A bit blurry, but here's a pic of yours truly and Kyla Louise Webb, the talented young actress who plays Lulu.
If there is anyone who could play Louise Brooks in a film, it is this terrific Chicago-based actress!



LBS members Scott Bradley and Amy Wallace, with whom I had a very nice chat!
 (Amy, the daughter of novelist Irving Wallace, is the co-author of such bestsellers
as The Book of Lists and The People's Almanac, etc....)


That evening, I also met photographer Nili Yosha, who is producing a book of photographs of the Lulu cast and play. I am looking forward to it, I plan to get a copy of what promises to be a rather cool keepsake.

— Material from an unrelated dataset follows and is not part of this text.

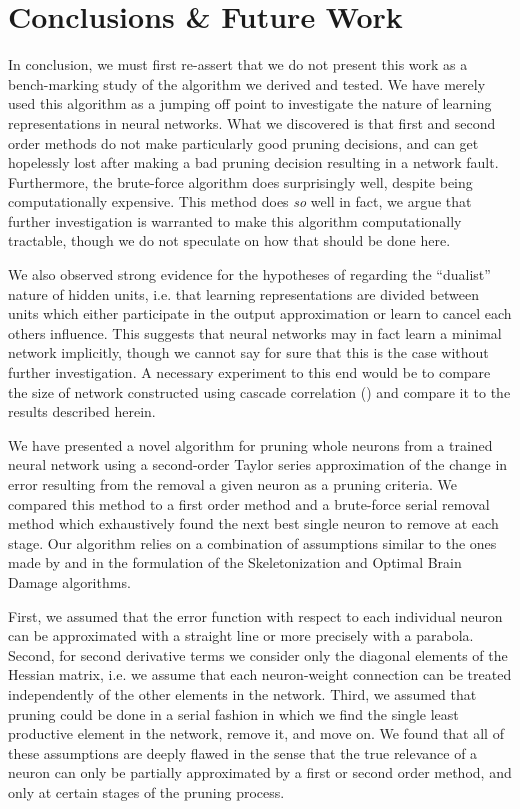 \section{Conclusions \& Future Work}
In conclusion, we must first re-assert that we do not present this work as a bench-marking study of the algorithm we derived and tested. We have merely used this algorithm as a jumping off point to investigate the nature of learning representations in neural networks. What we discovered is that first and second order methods do not make particularly good pruning decisions, and can get hopelessly lost after making a bad pruning decision resulting in a network fault. Furthermore, the brute-force algorithm does surprisingly well, despite being computationally expensive. This method does \textit{so} well in fact, we argue that further investigation is warranted to make this algorithm computationally tractable, though we do not speculate on how that should be done here. 

We also observed strong evidence for the hypotheses of \cite{mozer1989skeletonization} regarding the ``dualist'' nature of hidden units, i.e. that learning representations are divided between units which either participate in the output approximation or learn to cancel each others influence. This suggests that neural networks may in fact learn a minimal network implicitly, though we cannot say for sure that this is the case without further investigation. A necessary experiment to this end would be to compare the size of network constructed using cascade correlation (\cite{fahlman1989cascade}) and compare it to the results described herein. 

We have presented a novel algorithm for pruning whole neurons from a trained neural network using a second-order Taylor series approximation of the change in error resulting from the removal a given neuron as a pruning criteria. We compared this method to a first order method and a brute-force serial removal method which exhaustively found the next best single neuron to remove at each stage. Our algorithm relies on a combination of assumptions similar to the ones made by \cite{mozer1989skeletonization} and \cite{lecun1989optimal} in the formulation of the Skeletonization and Optimal Brain Damage algorithms. 

First, we assumed that the error function with respect to each individual neuron can be approximated with a straight line or more precisely with a parabola. Second, for second derivative terms we consider only the diagonal elements of the Hessian matrix, i.e. we assume that each neuron-weight connection can be treated independently of the other elements in the network. Third, we assumed that pruning could be done in a serial fashion in which we find the single least productive element in the network, remove it, and move on. We found that all of these assumptions are deeply flawed in the sense that the true relevance of a neuron can only be partially approximated by a first or second order method, and only at certain stages of the pruning process.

Saturday, October 28, 2006

Interview article

There is a full page article about Louise Brooks (and her bob) in the current issue of Interview magazine.

Sunday, July 23, 2006

More in Film of the Golden Age

The previous issue of Films of the Golden Age contained an illustrated article on Louise Brooks (by the acclaimed children's book author Jan Wahl). I hope everyone got a copy. It's a swell article.

The current issue, dated Summer 2006, contains three references to the actress, or her films. The first is a letter to the editor by author Dan Navarro commenting on Wahl's piece. The second is an article on Hollywood's Geraghty family. Thomas Geraghty co-wrote the screenplay for the 1926 Brooks' film It's the Old Army Game, and Brooks was acquianted with his wife, actress Carmelita (though that is not mentioned). The third reference comes in an interview with author Richard Lamparski, author of the well known Whatever Became of . . . ? series of books. In the interview, Lamparski comments, "I couldn't have used any of them in the old series. People didn't want to know the things in these stories about their stars. Louise Brooks told me that people don't want the truth about the stars." Lamparski had profiled Brooks in the third book in the series.

[ The magazine also contains an advertisement for a new book on Ford Sterling, who appeared in two films with Brooks. I am looking forward to that book. ]

Saturday, July 1, 2006

On Revivals

Film critic Jeffrey M. Anderson just published an article about revivals - older films currently being shown around the country. His thoughts appeared on Cinematical - a film blog. Anderson had this to say.
I'd like to take a moment, if I may, to talk about revivals. It's a dirty word to most critics, and an even greater number of editors. "Why should we bother reviewing an old movie?" they ask. You'd think it would be a prerequisite for the job, but the sad truth is that most critics have very little notion of film history; they're out there flying blind. . . .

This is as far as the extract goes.